Recensioni

L’A Perfect Day Festival, per volontà degli organizzatori doveva essere, o almeno ipotizziamo, data la line up e la promozione dell’evento, un tentativo embrionale d’imitazione dei grandi festival d’oltre manica come Reading o Glastonbury e dal punto di vista climatico sicuramente lo è stato: di pioggia ne è caduta nei primi due giorni e il terreno si è trasformato da fitto prato verde ad una distesa erba fangosa a cui l’organizzazione ha brillantemente rimediato domenica distribuendo sabbia drenante nelle zone più critiche.
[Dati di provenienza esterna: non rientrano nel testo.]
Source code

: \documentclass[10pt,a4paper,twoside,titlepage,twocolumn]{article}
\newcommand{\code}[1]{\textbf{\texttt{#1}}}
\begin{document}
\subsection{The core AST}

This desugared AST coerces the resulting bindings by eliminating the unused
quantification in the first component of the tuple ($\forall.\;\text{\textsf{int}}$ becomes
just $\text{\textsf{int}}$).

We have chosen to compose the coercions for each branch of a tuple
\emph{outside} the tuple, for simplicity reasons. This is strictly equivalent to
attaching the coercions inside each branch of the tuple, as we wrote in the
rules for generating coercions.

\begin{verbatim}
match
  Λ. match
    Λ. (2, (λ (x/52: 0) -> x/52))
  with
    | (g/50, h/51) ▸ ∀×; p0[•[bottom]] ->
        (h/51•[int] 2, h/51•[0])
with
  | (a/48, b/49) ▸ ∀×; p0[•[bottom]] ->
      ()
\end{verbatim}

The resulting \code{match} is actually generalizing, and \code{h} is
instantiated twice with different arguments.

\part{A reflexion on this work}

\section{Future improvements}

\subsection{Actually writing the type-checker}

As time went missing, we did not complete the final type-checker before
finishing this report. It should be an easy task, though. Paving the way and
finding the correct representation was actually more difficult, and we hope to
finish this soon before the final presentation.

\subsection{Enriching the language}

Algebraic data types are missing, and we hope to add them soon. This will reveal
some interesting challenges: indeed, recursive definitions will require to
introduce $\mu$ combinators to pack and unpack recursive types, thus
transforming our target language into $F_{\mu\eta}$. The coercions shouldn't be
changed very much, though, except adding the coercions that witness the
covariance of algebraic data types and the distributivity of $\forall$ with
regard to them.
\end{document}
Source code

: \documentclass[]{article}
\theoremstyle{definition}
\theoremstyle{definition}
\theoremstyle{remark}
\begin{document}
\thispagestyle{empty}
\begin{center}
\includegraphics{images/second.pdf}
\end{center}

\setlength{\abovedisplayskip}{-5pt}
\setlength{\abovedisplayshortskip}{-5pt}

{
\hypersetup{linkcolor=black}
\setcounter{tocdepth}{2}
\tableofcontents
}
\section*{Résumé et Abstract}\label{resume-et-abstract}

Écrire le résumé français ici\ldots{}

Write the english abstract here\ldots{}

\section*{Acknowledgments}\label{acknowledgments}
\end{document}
L’inizio di ognuno dei tre giorni è stato affidato a band giovanissime con al massimo un album al loro attivo. L’inaugurazione spetta ai DZ Deathrays, formazione australiana dal taglio molto più alt-rock di tutte le successive. Il duo – nella pratica quasi un trio in quanto il chitarrista ha lo strumento collegato a due amplificatori per avere in uscita anche il suono del basso elettrico – si muovono su buone sonorità tra il noise dei Death From Above 1979 e lo stoner dei Kyuss; l’impatto è positivo e la folla – giovanissima e presente già da diversi minuti prima dell’apertura dei cancelli – sembra apprezzare.

La doppietta aussie prosegue sotto la pioggia con i The Temper Trap, di tutt’altro genere rispetto ai precedenti. La selezione riprende in equal misura i brani di Conditions e di The Temper Trap, ed è evidente che il live è incentrato sulla figura del leader Dougy Mandagi che, tra balletti  – che sfiorano in taluni punti la breakdance – e bagni di folla, non regala una prestazione sopra le righe nonostante l’esecuzione delle due hit Love Lost e Fader. Causa di tutto ciò, a detta sua, par esser legata all’indigestione del pranzo ma il cantato “a strappi” tra un cambio di nota e l’altra non rende come dovrebbe. Il finale è in crescendo e il vocalist si infiamma quando dopo aver esclamato “Let’s get intense” si produce in quattro esibizioni davvero coinvolte con le tre tracce finali del debut Science Of Fear, Resurrection – dove nella concitazione della performance versa sul proprio tamburo e lo percuote finendo per bagnarsi integralmente – e Drum Song. La chiusura con la nota Sweet Disposition dopo una lunga intro è un tripudio di battimani, salti e cori.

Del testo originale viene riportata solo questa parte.